Extracted records:

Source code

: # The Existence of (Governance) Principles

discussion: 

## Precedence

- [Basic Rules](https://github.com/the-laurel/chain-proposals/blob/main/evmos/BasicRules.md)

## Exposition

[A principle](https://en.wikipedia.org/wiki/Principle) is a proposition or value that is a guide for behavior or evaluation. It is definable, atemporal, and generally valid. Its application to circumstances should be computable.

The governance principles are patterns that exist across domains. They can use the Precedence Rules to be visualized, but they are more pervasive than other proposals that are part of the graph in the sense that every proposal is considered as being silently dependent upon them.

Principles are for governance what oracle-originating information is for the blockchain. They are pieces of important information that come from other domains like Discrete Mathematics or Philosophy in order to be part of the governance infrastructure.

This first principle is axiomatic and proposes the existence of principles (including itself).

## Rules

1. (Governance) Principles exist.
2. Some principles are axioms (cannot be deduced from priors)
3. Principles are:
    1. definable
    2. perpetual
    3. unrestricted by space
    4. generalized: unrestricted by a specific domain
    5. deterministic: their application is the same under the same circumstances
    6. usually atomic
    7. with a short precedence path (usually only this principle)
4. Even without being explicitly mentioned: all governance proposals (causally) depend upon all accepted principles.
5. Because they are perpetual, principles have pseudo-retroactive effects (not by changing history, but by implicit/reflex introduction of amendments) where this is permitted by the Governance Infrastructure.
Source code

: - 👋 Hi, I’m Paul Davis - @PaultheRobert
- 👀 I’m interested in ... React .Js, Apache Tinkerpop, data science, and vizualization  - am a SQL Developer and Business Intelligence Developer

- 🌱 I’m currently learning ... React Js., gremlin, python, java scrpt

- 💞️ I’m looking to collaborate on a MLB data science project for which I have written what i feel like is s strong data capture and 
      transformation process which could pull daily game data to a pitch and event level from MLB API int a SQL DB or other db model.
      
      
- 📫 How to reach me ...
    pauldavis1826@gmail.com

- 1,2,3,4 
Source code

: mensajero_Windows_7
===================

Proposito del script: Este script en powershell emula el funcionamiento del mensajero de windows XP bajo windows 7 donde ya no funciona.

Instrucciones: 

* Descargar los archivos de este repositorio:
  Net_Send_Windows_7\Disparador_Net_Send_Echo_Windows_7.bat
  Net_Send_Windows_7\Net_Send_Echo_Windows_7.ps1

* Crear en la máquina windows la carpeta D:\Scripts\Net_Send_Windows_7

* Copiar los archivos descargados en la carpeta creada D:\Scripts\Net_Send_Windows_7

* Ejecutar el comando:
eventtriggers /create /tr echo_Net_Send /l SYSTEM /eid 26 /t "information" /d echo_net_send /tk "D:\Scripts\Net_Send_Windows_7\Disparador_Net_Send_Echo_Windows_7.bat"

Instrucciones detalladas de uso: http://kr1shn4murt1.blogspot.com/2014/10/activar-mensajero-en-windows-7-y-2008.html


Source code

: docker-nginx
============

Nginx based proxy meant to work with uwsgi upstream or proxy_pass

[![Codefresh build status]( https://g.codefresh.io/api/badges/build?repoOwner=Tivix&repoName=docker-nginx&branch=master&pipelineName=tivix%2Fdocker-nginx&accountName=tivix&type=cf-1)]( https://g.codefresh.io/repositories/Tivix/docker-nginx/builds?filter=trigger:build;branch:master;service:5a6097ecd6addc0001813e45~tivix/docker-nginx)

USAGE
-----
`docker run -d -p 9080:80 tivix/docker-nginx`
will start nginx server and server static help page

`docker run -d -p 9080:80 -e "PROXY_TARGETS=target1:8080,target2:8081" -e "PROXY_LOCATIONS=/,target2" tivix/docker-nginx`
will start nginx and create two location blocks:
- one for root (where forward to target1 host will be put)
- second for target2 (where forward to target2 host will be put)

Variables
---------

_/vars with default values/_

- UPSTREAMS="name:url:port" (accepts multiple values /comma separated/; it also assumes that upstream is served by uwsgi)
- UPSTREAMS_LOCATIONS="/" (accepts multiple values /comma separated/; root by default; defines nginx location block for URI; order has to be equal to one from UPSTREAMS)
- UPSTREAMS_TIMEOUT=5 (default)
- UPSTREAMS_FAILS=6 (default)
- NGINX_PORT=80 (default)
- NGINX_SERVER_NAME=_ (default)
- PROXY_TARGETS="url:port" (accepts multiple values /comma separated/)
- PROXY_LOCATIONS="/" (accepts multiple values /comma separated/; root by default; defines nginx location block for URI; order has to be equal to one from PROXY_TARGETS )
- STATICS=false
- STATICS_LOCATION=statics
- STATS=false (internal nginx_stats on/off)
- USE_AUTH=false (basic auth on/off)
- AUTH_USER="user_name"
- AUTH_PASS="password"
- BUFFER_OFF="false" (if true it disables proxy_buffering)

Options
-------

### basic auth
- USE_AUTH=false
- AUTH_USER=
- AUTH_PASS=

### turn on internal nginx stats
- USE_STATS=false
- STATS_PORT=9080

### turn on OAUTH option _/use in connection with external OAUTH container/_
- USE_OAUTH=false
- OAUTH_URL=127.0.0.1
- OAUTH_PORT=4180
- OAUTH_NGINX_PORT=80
--
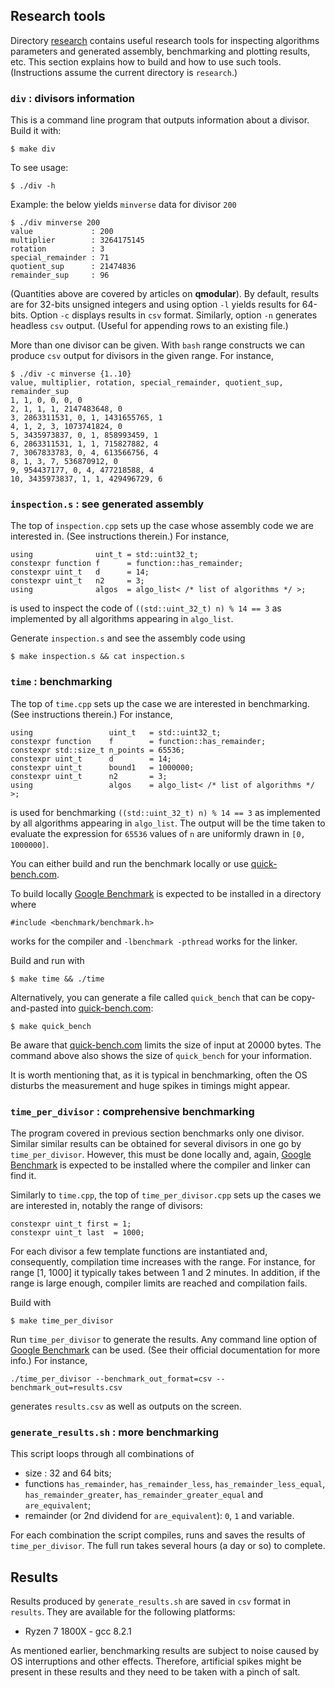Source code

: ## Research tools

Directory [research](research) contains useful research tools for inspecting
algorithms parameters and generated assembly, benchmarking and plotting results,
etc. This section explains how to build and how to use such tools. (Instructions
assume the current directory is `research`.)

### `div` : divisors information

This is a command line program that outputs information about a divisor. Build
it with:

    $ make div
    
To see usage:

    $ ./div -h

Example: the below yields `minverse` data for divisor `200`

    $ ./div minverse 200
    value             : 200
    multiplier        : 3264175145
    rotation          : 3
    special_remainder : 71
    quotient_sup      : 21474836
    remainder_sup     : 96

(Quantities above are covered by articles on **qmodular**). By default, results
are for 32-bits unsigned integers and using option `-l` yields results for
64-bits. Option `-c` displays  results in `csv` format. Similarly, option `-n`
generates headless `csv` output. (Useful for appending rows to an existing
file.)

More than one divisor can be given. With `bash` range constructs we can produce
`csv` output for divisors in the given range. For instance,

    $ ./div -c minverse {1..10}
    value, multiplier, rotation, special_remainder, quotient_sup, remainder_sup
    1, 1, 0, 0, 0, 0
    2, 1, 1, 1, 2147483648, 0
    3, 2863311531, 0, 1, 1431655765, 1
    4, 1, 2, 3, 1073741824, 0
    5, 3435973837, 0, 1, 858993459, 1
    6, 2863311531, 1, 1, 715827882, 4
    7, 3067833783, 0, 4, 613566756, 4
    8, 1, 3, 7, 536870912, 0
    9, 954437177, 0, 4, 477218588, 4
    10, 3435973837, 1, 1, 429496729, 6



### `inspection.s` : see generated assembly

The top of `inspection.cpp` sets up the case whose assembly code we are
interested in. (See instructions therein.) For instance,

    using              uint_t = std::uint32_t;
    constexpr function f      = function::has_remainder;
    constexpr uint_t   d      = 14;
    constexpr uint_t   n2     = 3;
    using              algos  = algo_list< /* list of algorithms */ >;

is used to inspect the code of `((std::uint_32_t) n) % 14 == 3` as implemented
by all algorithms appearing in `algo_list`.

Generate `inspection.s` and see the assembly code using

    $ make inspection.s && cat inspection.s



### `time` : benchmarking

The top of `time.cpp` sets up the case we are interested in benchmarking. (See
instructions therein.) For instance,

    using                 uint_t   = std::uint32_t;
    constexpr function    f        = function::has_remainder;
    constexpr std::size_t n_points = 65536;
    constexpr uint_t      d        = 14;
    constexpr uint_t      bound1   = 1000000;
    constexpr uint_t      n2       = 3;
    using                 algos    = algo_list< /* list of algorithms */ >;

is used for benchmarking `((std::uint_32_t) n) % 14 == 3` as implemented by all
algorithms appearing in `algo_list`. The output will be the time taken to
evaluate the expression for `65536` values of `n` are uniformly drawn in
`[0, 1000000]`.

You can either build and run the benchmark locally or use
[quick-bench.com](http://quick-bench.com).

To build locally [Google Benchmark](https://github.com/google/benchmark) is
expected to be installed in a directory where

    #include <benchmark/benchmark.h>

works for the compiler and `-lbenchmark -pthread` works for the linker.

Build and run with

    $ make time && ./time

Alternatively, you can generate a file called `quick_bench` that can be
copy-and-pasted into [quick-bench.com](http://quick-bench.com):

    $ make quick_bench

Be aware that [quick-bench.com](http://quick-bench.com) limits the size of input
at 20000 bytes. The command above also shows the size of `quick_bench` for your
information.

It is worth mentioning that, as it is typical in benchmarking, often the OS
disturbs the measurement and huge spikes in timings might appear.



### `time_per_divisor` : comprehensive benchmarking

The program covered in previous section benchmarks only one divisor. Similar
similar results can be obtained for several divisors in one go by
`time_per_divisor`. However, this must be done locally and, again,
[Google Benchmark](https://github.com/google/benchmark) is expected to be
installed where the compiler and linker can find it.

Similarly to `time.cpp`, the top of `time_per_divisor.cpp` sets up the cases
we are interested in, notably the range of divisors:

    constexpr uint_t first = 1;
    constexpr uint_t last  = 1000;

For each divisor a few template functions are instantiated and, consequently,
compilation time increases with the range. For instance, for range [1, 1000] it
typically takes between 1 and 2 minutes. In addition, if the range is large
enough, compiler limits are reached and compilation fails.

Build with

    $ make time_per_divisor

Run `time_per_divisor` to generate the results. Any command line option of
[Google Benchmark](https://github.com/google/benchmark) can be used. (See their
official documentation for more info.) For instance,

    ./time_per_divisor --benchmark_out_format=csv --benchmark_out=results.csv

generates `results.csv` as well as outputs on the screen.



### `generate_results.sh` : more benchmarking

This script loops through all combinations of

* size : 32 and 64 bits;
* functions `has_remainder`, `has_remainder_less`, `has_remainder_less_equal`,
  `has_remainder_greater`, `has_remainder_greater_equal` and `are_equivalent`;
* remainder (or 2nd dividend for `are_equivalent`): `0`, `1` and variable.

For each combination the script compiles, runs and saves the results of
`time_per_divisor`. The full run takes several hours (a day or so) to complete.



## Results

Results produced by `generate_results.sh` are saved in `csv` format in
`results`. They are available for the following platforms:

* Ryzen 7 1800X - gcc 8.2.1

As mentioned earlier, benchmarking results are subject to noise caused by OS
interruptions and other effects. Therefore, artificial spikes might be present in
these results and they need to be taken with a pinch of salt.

Exercise brief:
After locating the line with "9, 954437177, 0, 4, 477218588, 4" in the material above, return it and each line after it exactly, ending at the line with "by all algorithms".

Completed exercise:
    9, 954437177, 0, 4, 477218588, 4
    10, 3435973837, 1, 1, 429496729, 6



### `inspection.s` : see generated assembly

The top of `inspection.cpp` sets up the case whose assembly code we are
interested in. (See instructions therein.) For instance,

    using              uint_t = std::uint32_t;
    constexpr function f      = function::has_remainder;
    constexpr uint_t   d      = 14;
    constexpr uint_t   n2     = 3;
    using              algos  = algo_list< /* list of algorithms */ >;

is used to inspect the code of `((std::uint_32_t) n) % 14 == 3` as implemented
by all algorithms appearing in `algo_list`.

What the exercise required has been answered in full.